Yosemite, Yellowstone, the Grand Canyon, the Everglades. The names evoke visions of awesome natural splendor, but for all their fame, the tales of how they achieved their landmark standing are rarely told. THE NATIONAL PARKS: AMERICA'S BEST IDEA -- a beautiful documentary series from award-winning filmmaker Ken Burns and writer Dayton Duncan -- explores the history of America’s national parks, from the controversial infancy of the unique concept in the mid-1800s to the vast modern treasure that now belongs to everyone in the United States.
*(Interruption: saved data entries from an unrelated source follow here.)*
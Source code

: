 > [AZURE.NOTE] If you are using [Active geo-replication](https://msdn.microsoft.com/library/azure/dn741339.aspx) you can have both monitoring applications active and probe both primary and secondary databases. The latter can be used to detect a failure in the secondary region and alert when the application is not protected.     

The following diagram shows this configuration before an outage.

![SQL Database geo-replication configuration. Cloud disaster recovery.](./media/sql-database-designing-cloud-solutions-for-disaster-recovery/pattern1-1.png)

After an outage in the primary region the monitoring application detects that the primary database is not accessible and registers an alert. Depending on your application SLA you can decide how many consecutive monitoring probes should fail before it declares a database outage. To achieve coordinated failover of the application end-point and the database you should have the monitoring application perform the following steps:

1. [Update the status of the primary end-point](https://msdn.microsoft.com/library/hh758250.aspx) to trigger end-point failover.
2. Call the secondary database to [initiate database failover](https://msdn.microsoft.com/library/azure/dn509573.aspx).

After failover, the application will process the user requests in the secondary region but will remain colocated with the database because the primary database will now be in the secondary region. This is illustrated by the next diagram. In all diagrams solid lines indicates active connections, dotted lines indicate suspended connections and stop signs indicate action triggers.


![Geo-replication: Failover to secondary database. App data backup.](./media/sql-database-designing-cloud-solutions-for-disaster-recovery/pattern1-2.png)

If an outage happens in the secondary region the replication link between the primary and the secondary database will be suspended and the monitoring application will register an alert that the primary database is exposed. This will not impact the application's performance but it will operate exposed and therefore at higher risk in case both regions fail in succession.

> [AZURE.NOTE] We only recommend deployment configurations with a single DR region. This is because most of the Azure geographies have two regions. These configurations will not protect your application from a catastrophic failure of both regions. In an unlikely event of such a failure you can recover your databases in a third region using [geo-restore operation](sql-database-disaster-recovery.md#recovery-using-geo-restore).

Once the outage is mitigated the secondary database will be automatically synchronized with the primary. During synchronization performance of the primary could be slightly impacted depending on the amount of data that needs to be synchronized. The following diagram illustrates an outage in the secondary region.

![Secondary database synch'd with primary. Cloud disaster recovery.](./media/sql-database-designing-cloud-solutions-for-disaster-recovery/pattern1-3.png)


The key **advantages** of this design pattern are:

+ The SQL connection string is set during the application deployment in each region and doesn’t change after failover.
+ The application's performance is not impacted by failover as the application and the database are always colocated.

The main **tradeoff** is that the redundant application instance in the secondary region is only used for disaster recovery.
The stories of the land are interwoven with tales of visionaries from all walks of life who helped preserve the sites that shape our modern parks system.
Is it any good?
Once in a while a series comes along that reminds us of all the positive qualities of the media -- The National Parks is exactly that. It simultaneously entertains, teaches, and inspires, offering a whole new perspective on an American institution that most of us likely take for granted. If you’ve never visited one of these historic sites and felt a surge of pride, you will after you see them through the eyes of the people who fought for the parks’ existence and consqeuently added an important new chapter to U.S. history.
Apart from rare instances of salty language ("hell," mostly in historic accounts), this documentary series is well suited for family viewing. Kids probably won’t absorb too much besides the breathtaking scenery from, but parents, tweens, and teens may be inspired to discuss everything from politics to conservation.
Families can talk about...
Families can talk about how the media can be used as a teaching tool. Kids: What did you learn from this series? How has the media changed how we learn? In what ways does your school incorporate it in education?
Does this series change your view of conservation? If so, how? What responsibility do we have toward future generations when it comes to land use?
What aspects of our nation -- past and present -- reflect the philosophy that "all men are created equal"? How does this series illustrate the idea of democracy?